Bacta also recognises this may be the first real chance for families and individuals to enjoy their Easter holidays without the anxiety and stress associated with Covid-19 rules and regulations.
However, with those new-found freedoms should come a sense of responsibility, to others, and to the environment.
One way to put this into action is by travelling green and reaching your destination by train, the most environmentally friendly public transport. Rail travel accounts for 14 grams of CO2 emissions per passenger mile, according to the European Environment Agency.
In comparison, 285 grams of CO2 emissions per passenger mile is generated by air travel, while 158 grams per passenger miles is created from car journeys.
The good news is that hundreds of seaside and high-street arcades are situated next to train stations across the country – from Blackpool to Brighton.
Travellers, however, should be aware of National Rail’s planned engineering works during the holiday period and should therefore check their travel plans before they travel.
CEO of bacta John White said: “With fuel prices rising and with most Covid-19 restrictions behind us, now is a great time to reconsider how we travel to our Easter Holidays.
“We are urging millions of staycationers across the UK to ‘Think Train’ as they plan their getaways for April. We hope when they next visit their favourite seaside arcade or adult gaming centre it will be via train power.
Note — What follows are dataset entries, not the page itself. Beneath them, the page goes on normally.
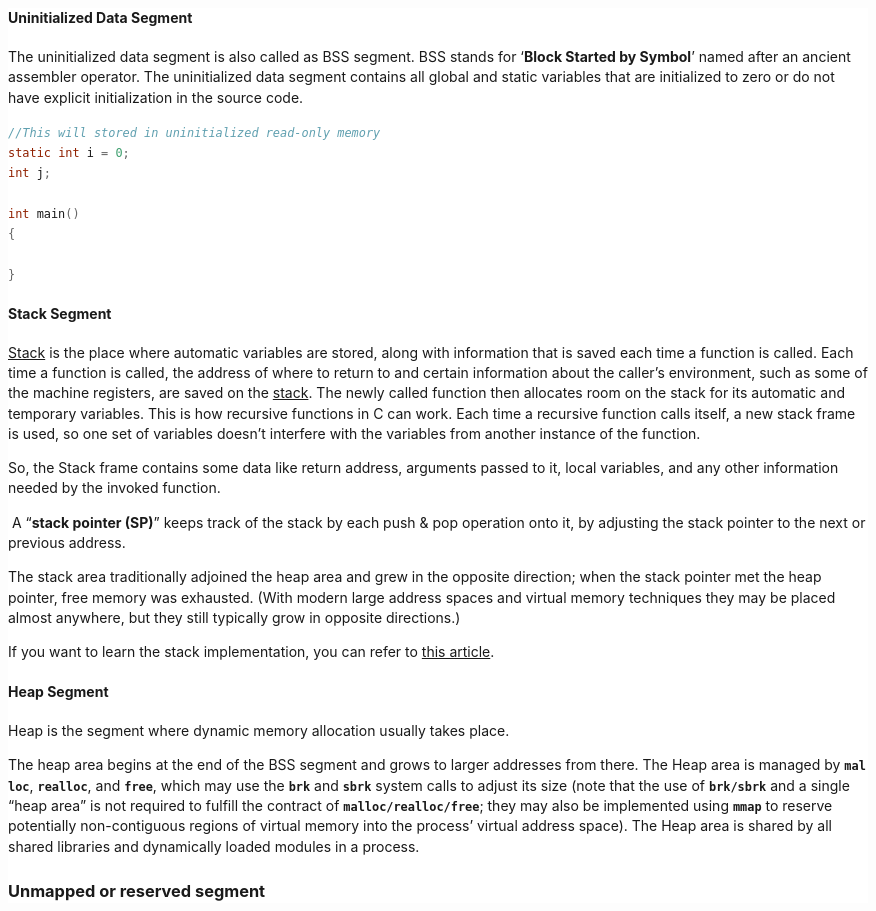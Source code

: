 #### Uninitialized Data Segment

The uninitialized data segment is also called as BSS segment. BSS stands for ‘**Block Started by Symbol**’ named after an ancient assembler operator. The uninitialized data segment contains all global and static variables that are initialized to zero or do not have explicit initialization in the source code.

```C
//This will stored in uninitialized read-only memory
static int i = 0;
int j;

int main()
{

}
```

#### Stack Segment

[Stack](https://en.wikipedia.org/wiki/Stack_(abstract_data_type)) is the place where automatic variables are stored, along with information that is saved each time a function is called. Each time a function is called, the address of where to return to and certain information about the caller’s environment, such as some of the machine registers, are saved on the [stack](https://embetronicx.com/tutorials/p_language/c/stack-data-structure-in-c-programming/). The newly called function then allocates room on the stack for its automatic and temporary variables. This is how recursive functions in C can work. Each time a recursive function calls itself, a new stack frame is used, so one set of variables doesn’t interfere with the variables from another instance of the function.

So, the Stack frame contains some data like return address, arguments passed to it, local variables, and any other information needed by the invoked function.

 A “**stack pointer (SP)**” keeps track of the stack by each push & pop operation onto it, by adjusting the stack pointer to the next or previous address.

The stack area traditionally adjoined the heap area and grew in the opposite direction; when the stack pointer met the heap pointer, free memory was exhausted. (With modern large address spaces and virtual memory techniques they may be placed almost anywhere, but they still typically grow in opposite directions.)

If you want to learn the stack implementation, you can refer to [this article](https://embetronicx.com/tutorials/p_language/c/stack-data-structure-in-c-programming/).

#### Heap Segment

Heap is the segment where dynamic memory allocation usually takes place.

The heap area begins at the end of the BSS segment and grows to larger addresses from there. The Heap area is managed by **`malloc`**, **`realloc`**, and **`free`**, which may use the **`brk`** and **`sbrk`** system calls to adjust its size (note that the use of **`brk/sbrk`** and a single “heap area” is not required to fulfill the contract of **`malloc/realloc/free`**; they may also be implemented using **`mmap`** to reserve potentially non-contiguous regions of virtual memory into the process’ virtual address space). The Heap area is shared by all shared libraries and dynamically loaded modules in a process.

### Unmapped or reserved segment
“This is a significant contributor to the UK economy. Before the pandemic, arcades and related activities contributed a significant turnover of £845m to the UK economy a Gross Value Added of £451m and were responsible for employing 19,235 people.”
UK Hospitality Chief Executive Kate Nicholls added: “Despite the pressure on people’s finances right now, we’re sure many thousands will be keen to take advantage of the fact that they’re at last free from Covid restrictions, and are eager to get out and about.
“Engineering works notwithstanding, a good way to do that would be to take advantage of our rail infrastructure, let the train take the strain, and enjoy all the fun that seaside hospitality venues provide, whether they’re pubs, bars, restaurants, gaming arcades or, of course, good old fish and chip shops.